I am certain my total fascination with temperaments began within 48 hours of our wedding ceremony. Let me explain.
My fiancé had safely returned from the Viet Nam conflict 50 days prior to our nuptials. He had been gone 24 months. Though we had dated for four years, we had never lived in the same area longer than a couple of months during our courtship. So, 48 hours into our honeymoon, I was thinking, “Who is this man I married, and why don’t I recognize him?”
Let me set the scene …
We honeymooned, overlooking the spectacular Pacific Ocean (insert magnificent picture here). It was so romantic! However, suddenly, my groom wanted to talk about Five Year Projections and our financial future.

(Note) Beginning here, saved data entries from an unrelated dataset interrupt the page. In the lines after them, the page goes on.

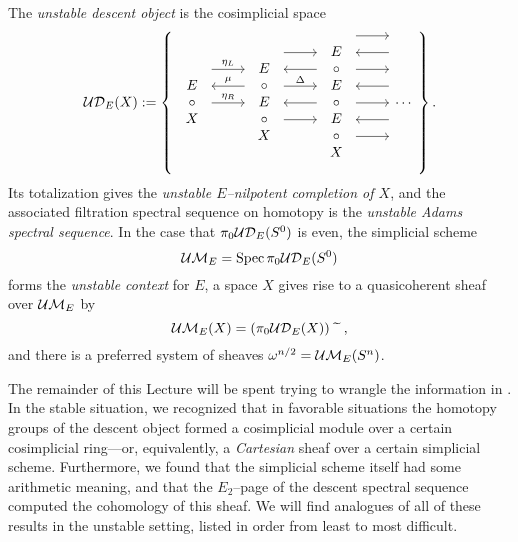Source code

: \begin{definition}\label{UASSDefinition}
The \textit{unstable descent object} is the cosimplicial space
\[\sheaf{UD}_E(X) := \left\{
\begin{tikzcd}
\begin{array}{c} E \\ \circ \\ X \end{array} \arrow[leftarrow, shift left=\baselineskip]{r}{\mu} \arrow[shift left=(2*\baselineskip)]{r}{\eta_L} \arrow{r}{\eta_R} &
\begin{array}{c} E \\ \circ \\ E \\ \circ \\ X \end{array} \arrow[shift left=(3*\baselineskip)]{r} \arrow[leftarrow, shift left=(2*\baselineskip)]{r} \arrow[shift left=\baselineskip]{r}{\Delta} \arrow[leftarrow]{r} \arrow[shift right=\baselineskip]{r} &
\begin{array}{c} E \\ \circ \\ E \\ \circ \\ E \\ \circ \\ X \end{array} \arrow[shift left=(4*\baselineskip)]{r} \arrow[leftarrow, shift left=(3*\baselineskip)]{r} \arrow[shift left=(2*\baselineskip)]{r} \arrow[leftarrow, shift left=\baselineskip]{r} \arrow{r} \arrow[leftarrow, shift right=\baselineskip]{r} \arrow[shift right=(2*\baselineskip)]{r} &
\cdots
\end{tikzcd}
\right\}.\]
Its totalization gives the \textit{unstable \(E\)--nilpotent completion of \(X\)}, and the associated filtration spectral sequence on homotopy is the \textit{unstable Adams spectral sequence}.  In the case that \(\pi_0 \mathcal{UD}_E(S^0)\) is even, the simplicial scheme \[\mathcal{UM}_{E} = \operatorname{Spec} \pi_0 \mathcal{UD}_E(S^0)\] forms the \textit{unstable context} for \(E\), a space \(X\) gives rise to a quasicoherent sheaf over \(\mathcal{UM}_{E}\) by \[\mathcal{UM}_{E}(X) = (\pi_0 \mathcal{UD}_E(X))\widetilde{\quad},\] and there is a preferred system of sheaves \(\omega^{n/2} = \mathcal{UM}_{E}(S^n)\).
\end{definition}

The remainder of this Lecture will be spent trying to wrangle the information in .  In the stable situation, we recognized that in favorable situations the homotopy groups of the descent object formed a cosimplicial module over a certain cosimplicial ring---or, equivalently, a \emph{Cartesian} sheaf over a certain simplicial scheme.  Furthermore, we found that the simplicial scheme itself had some arithmetic meaning, and that the \(E_2\)--page of the descent spectral sequence computed the cohomology of this sheaf.  We will find analogues of all of these results in the unstable setting, listed in order from least to most difficult.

Mind you, I was a breathtakingly beautiful and fascinating child bride. I was naïve and YELLOW enough to have dreamed of a honeymoon filled with long romantic walks on the beach, hours of gazing into each others’ eyes and other things of which romance novels are made!
I wanted fun!
My husband’s idea of fun was strategically compiling wedding gifts into calculated-sized shelves, aligned perfectly in his newly-built pantry.
I wanted passion!
There is no one more passionate than my husband–when he finds a shortcut to Home Depot.
I wanted friends and parties galore!
My husband does not need anyone but me. He has said this a thousand times to date. The only party he attends, ungrudgingly, celebrates the Super Bowl.
It is fascinating that I love this man so much despite our differences.
My husband’s temperament is polar opposite of mine. Once I began to understand the unique diversity between the two of us, it was so much easier to enjoy our marriage.
Oh yes, we did take those romantic walks along the seashore. He allotted time for that on Day 3.
Question: Having any communication differences in your marriage?